### Task brief
Up to and including the line that holds "- Backend armazena", copy every line of the records below exactly, starting at the first; leave pictures out.

Stored data:
☆ ☆ ☆

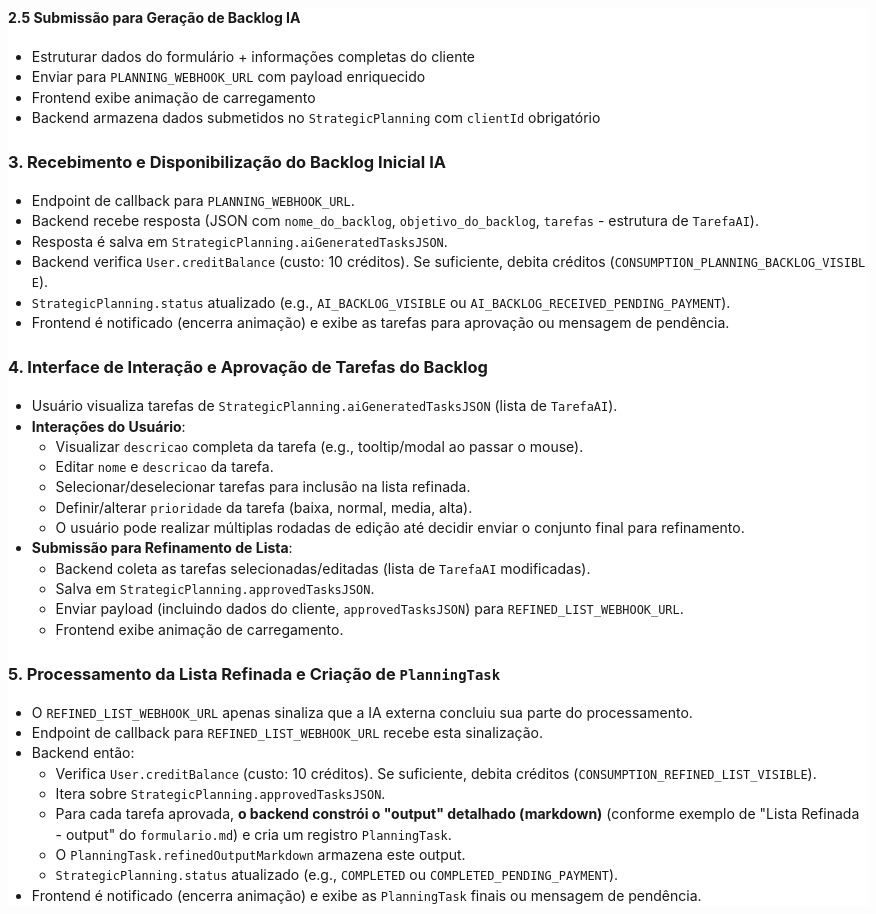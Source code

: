 #### 2.5 Submissão para Geração de Backlog IA
- Estruturar dados do formulário + informações completas do cliente
- Enviar para `PLANNING_WEBHOOK_URL` com payload enriquecido
- Frontend exibe animação de carregamento
- Backend armazena dados submetidos no `StrategicPlanning` com `clientId` obrigatório

### 3. Recebimento e Disponibilização do Backlog Inicial IA
- Endpoint de callback para `PLANNING_WEBHOOK_URL`.
- Backend recebe resposta (JSON com `nome_do_backlog`, `objetivo_do_backlog`, `tarefas` - estrutura de `TarefaAI`).
- Resposta é salva em `StrategicPlanning.aiGeneratedTasksJSON`.
- Backend verifica `User.creditBalance` (custo: 10 créditos). Se suficiente, debita créditos (`CONSUMPTION_PLANNING_BACKLOG_VISIBLE`).
- `StrategicPlanning.status` atualizado (e.g., `AI_BACKLOG_VISIBLE` ou `AI_BACKLOG_RECEIVED_PENDING_PAYMENT`).
- Frontend é notificado (encerra animação) e exibe as tarefas para aprovação ou mensagem de pendência.

### 4. Interface de Interação e Aprovação de Tarefas do Backlog
- Usuário visualiza tarefas de `StrategicPlanning.aiGeneratedTasksJSON` (lista de `TarefaAI`).
- **Interações do Usuário**:
    - Visualizar `descricao` completa da tarefa (e.g., tooltip/modal ao passar o mouse).
    - Editar `nome` e `descricao` da tarefa.
    - Selecionar/deselecionar tarefas para inclusão na lista refinada.
    - Definir/alterar `prioridade` da tarefa (baixa, normal, media, alta).
    - O usuário pode realizar múltiplas rodadas de edição até decidir enviar o conjunto final para refinamento.
- **Submissão para Refinamento de Lista**:
    - Backend coleta as tarefas selecionadas/editadas (lista de `TarefaAI` modificadas).
    - Salva em `StrategicPlanning.approvedTasksJSON`.
    - Enviar payload (incluindo dados do cliente, `approvedTasksJSON`) para `REFINED_LIST_WEBHOOK_URL`.
    - Frontend exibe animação de carregamento.

### 5. Processamento da Lista Refinada e Criação de `PlanningTask`
- O `REFINED_LIST_WEBHOOK_URL` apenas sinaliza que a IA externa concluiu sua parte do processamento.
- Endpoint de callback para `REFINED_LIST_WEBHOOK_URL` recebe esta sinalização.
- Backend então:
    - Verifica `User.creditBalance` (custo: 10 créditos). Se suficiente, debita créditos (`CONSUMPTION_REFINED_LIST_VISIBLE`).
    - Itera sobre `StrategicPlanning.approvedTasksJSON`.
    - Para cada tarefa aprovada, **o backend constrói o "output" detalhado (markdown)** (conforme exemplo de "Lista Refinada - output" do `formulario.md`) e cria um registro `PlanningTask`.
    - O `PlanningTask.refinedOutputMarkdown` armazena este output.
    - `StrategicPlanning.status` atualizado (e.g., `COMPLETED` ou `COMPLETED_PENDING_PAYMENT`).
- Frontend é notificado (encerra animação) e exibe as `PlanningTask` finais ou mensagem de pendência.
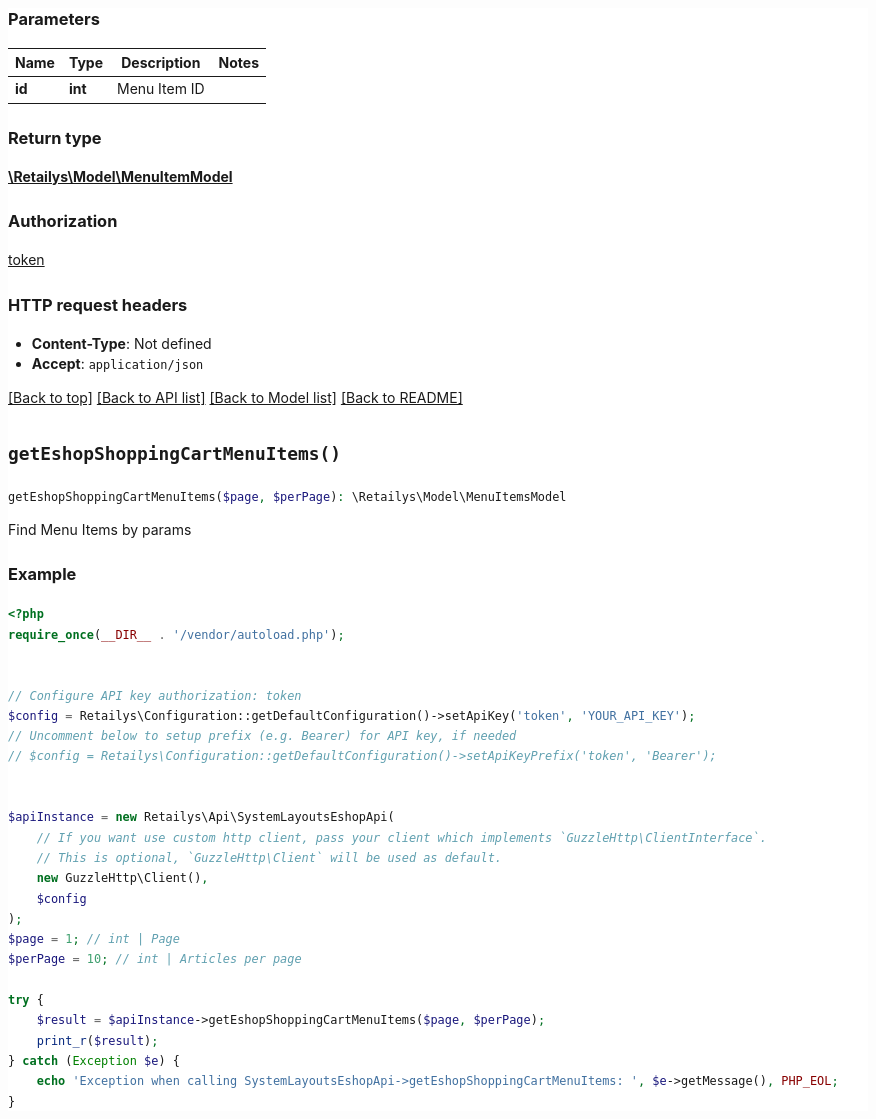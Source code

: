 ### Parameters

Name | Type | Description  | Notes
------------- | ------------- | ------------- | -------------
 **id** | **int**| Menu Item ID |

### Return type

[**\Retailys\Model\MenuItemModel**](../Model/MenuItemModel.md)

### Authorization

[token](../../README.md#token)

### HTTP request headers

- **Content-Type**: Not defined
- **Accept**: `application/json`

[[Back to top]](#) [[Back to API list]](../../README.md#endpoints)
[[Back to Model list]](../../README.md#models)
[[Back to README]](../../README.md)

## `getEshopShoppingCartMenuItems()`

```php
getEshopShoppingCartMenuItems($page, $perPage): \Retailys\Model\MenuItemsModel
```

Find Menu Items by params

### Example

```php
<?php
require_once(__DIR__ . '/vendor/autoload.php');


// Configure API key authorization: token
$config = Retailys\Configuration::getDefaultConfiguration()->setApiKey('token', 'YOUR_API_KEY');
// Uncomment below to setup prefix (e.g. Bearer) for API key, if needed
// $config = Retailys\Configuration::getDefaultConfiguration()->setApiKeyPrefix('token', 'Bearer');


$apiInstance = new Retailys\Api\SystemLayoutsEshopApi(
    // If you want use custom http client, pass your client which implements `GuzzleHttp\ClientInterface`.
    // This is optional, `GuzzleHttp\Client` will be used as default.
    new GuzzleHttp\Client(),
    $config
);
$page = 1; // int | Page
$perPage = 10; // int | Articles per page

try {
    $result = $apiInstance->getEshopShoppingCartMenuItems($page, $perPage);
    print_r($result);
} catch (Exception $e) {
    echo 'Exception when calling SystemLayoutsEshopApi->getEshopShoppingCartMenuItems: ', $e->getMessage(), PHP_EOL;
}
```
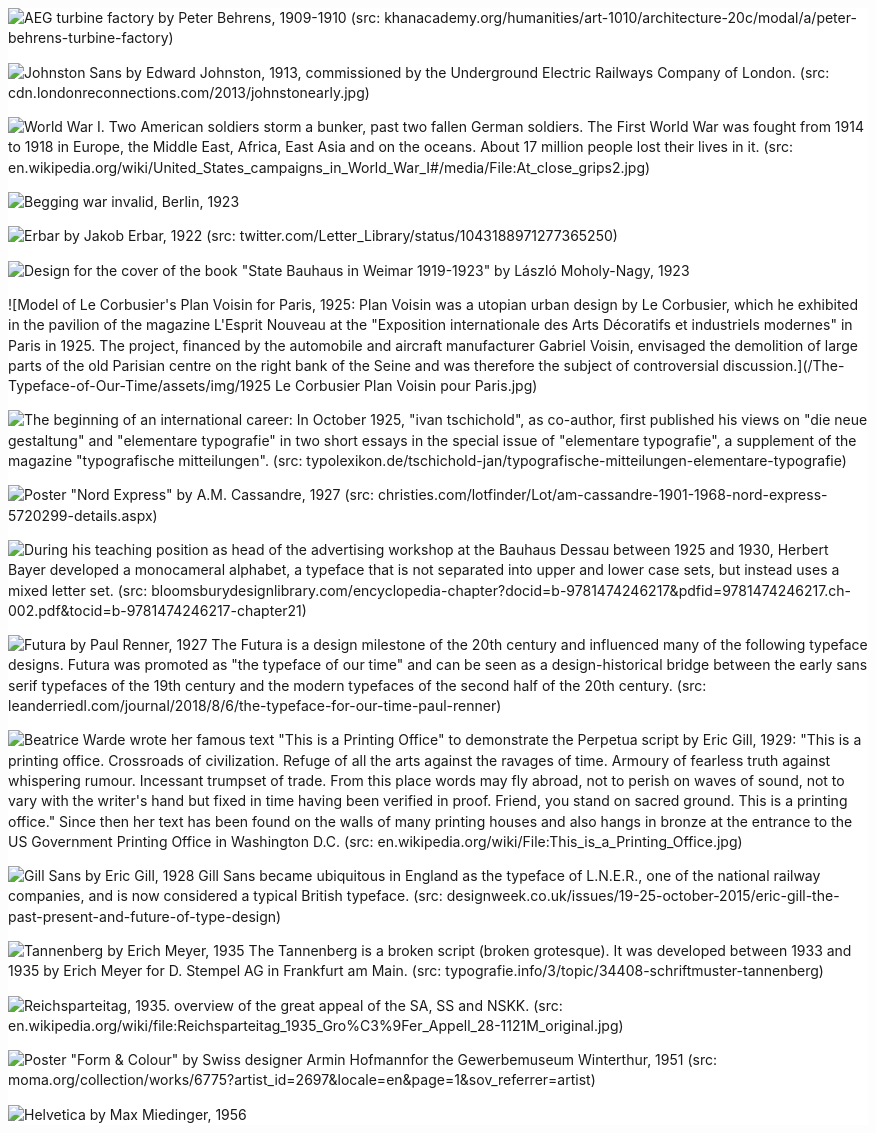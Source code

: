 ![AEG turbine factory by Peter Behrens, 1909-1910 (src: khanacademy.org/humanities/art-1010/architecture-20c/modal/a/peter-behrens-turbine-factory)](/The-Typeface-of-Our-Time/assets/img/behrens-turbinenhalle.jpg)

![Johnston Sans by Edward Johnston, 1913, commissioned by the Underground Electric Railways Company of London. (src: cdn.londonreconnections.com/2013/johnstonearly.jpg)](/The-Typeface-of-Our-Time/assets/img/johnstonearly.jpg)

![World War I. Two American soldiers storm a bunker, past two fallen German soldiers. The First World War was fought from 1914 to 1918 in Europe, the Middle East, Africa, East Asia and on the oceans. About 17 million people lost their lives in it. (src: en.wikipedia.org/wiki/United_States_campaigns_in_World_War_I#/media/File:At_close_grips2.jpg)](/The-Typeface-of-Our-Time/assets/img/At_close_grips2.jpg)

![Begging war invalid, Berlin, 1923](/The-Typeface-of-Our-Time/assets/img/Bundesarchiv_Bild_146-1972-062-01,_Berlin,_bettelnder_Kriegsinvalide.jpg)

![Erbar by Jakob Erbar, 1922 (src: twitter.com/Letter_Library/status/1043188971277365250)](/The-Typeface-of-Our-Time/assets/img/Erbar-Grotesk.jpg)

![Design for the cover of the book "State Bauhaus in Weimar 1919-1923" by László Moholy-Nagy, 1923](/The-Typeface-of-Our-Time/assets/img/StaatlichesBauhausTitelseite.jpg)

![Model of Le Corbusier's Plan Voisin for Paris, 1925: Plan Voisin was a utopian urban design by Le Corbusier, which he exhibited in the pavilion of the magazine L'Esprit Nouveau at the "Exposition internationale des Arts Décoratifs et industriels modernes" in Paris in 1925. The project, financed by the automobile and aircraft manufacturer Gabriel Voisin, envisaged the demolition of large parts of the old Parisian centre on the right bank of the Seine and was therefore the subject of controversial discussion.](/The-Typeface-of-Our-Time/assets/img/1925 Le Corbusier Plan Voisin pour Paris.jpg)

![The beginning of an international career: In October 1925, "ivan tschichold", as co-author, first published his views on "die neue gestaltung" and "elementare typografie" in two short essays in the special issue of "elementare typografie", a supplement of the magazine "typografische mitteilungen". (src: typolexikon.de/tschichold-jan/typografische-mitteilungen-elementare-typografie)](/The-Typeface-of-Our-Time/assets/img/Tschichold_typographische-mitteilungen.jpg)

![Poster "Nord Express" by A.M. Cassandre, 1927 (src: christies.com/lotfinder/Lot/am-cassandre-1901-1968-nord-express-5720299-details.aspx)](/The-Typeface-of-Our-Time/assets/img/am-cassandre_nord_express.jpg)

![During his teaching position as head of the advertising workshop at the Bauhaus Dessau between 1925 and 1930, Herbert Bayer developed a monocameral alphabet, a typeface that is not separated into upper and lower case sets, but instead uses a mixed letter set. (src: bloomsburydesignlibrary.com/encyclopedia-chapter?docid=b-9781474246217&pdfid=9781474246217.ch-002.pdf&tocid=b-9781474246217-chapter21)](/The-Typeface-of-Our-Time/assets/img/Herbert-Bayer_WorldHistoryofDesign_9781474246217_fig21_19.jpg)

![Futura by Paul Renner, 1927 The Futura is a design milestone of the 20th century and influenced many of the following typeface designs. Futura was promoted as "the typeface of our time" and can be seen as a design-historical bridge between the early sans serif typefaces of the 19th century and the modern typefaces of the second half of the 20th century. (src: leanderriedl.com/journal/2018/8/6/the-typeface-for-our-time-paul-renner)](/The-Typeface-of-Our-Time/assets/img/renner_futura.jpg)

![Beatrice Warde wrote her famous text "This is a Printing Office" to demonstrate the Perpetua script by Eric Gill, 1929: "This is a printing office. Crossroads of civilization. Refuge of all the arts against the ravages of time. Armoury of fearless truth against whispering rumour. Incessant trumpset of trade. From this place words may fly abroad, not to perish on waves of sound, not to vary with the writer's hand but fixed in time having been verified in proof. Friend, you stand on sacred ground. This is a printing office." Since then her text has been found on the walls of many printing houses and also hangs in bronze at the entrance to the US Government Printing Office in Washington D.C. (src: en.wikipedia.org/wiki/File:This_is_a_Printing_Office.jpg)](/The-Typeface-of-Our-Time/assets/img/This_is_a_Printing_Office.jpg)

![Gill Sans by Eric Gill, 1928 Gill Sans became ubiquitous in England as the typeface of L.N.E.R., one of the national railway companies, and is now considered a typical British typeface. (src: designweek.co.uk/issues/19-25-october-2015/eric-gill-the-past-present-and-future-of-type-design)](/The-Typeface-of-Our-Time/assets/img/In-1930-Gill-investigated-another-weight-of-the-Titling-Caps-by-drawing-over-a-proof-set-a-few-months-earlier-1002x1252.jpg)

![Tannenberg by Erich Meyer, 1935 The Tannenberg is a broken script (broken grotesque). It was developed between 1933 and 1935 by Erich Meyer for D. Stempel AG in Frankfurt am Main. (src: typografie.info/3/topic/34408-schriftmuster-tannenberg)](/The-Typeface-of-Our-Time/assets/img/die-schoene-deutsche-schrift.jpg)

![Reichsparteitag, 1935. overview of the great appeal of the SA, SS and NSKK. (src: en.wikipedia.org/wiki/file:Reichsparteitag_1935_Gro%C3%9Fer_Appell_28-1121M_original.jpg)](/The-Typeface-of-Our-Time/assets/img/Reichsparteitag_1935_Großer_Appell_28-1121M_original.jpg)

![Poster "Form & Colour" by Swiss designer Armin Hofmannfor the Gewerbemuseum Winterthur, 1951 (src: moma.org/collection/works/6775?artist_id=2697&locale=en&page=1&sov_referrer=artist)](/The-Typeface-of-Our-Time/assets/img/Form_Farbe_Gewerbemuseum_Winterthur_1951.jpg)

![Helvetica by Max Miedinger, 1956](/The-Typeface-of-Our-Time/assets/img/Helvetica.jpg)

☆ ☆ ☆

### Expected output
Source code

: #### 2.5 Submissão para Geração de Backlog IA
- Estruturar dados do formulário + informações completas do cliente
- Enviar para `PLANNING_WEBHOOK_URL` com payload enriquecido
- Frontend exibe animação de carregamento
- Backend armazena dados submetidos no `StrategicPlanning` com `clientId` obrigatório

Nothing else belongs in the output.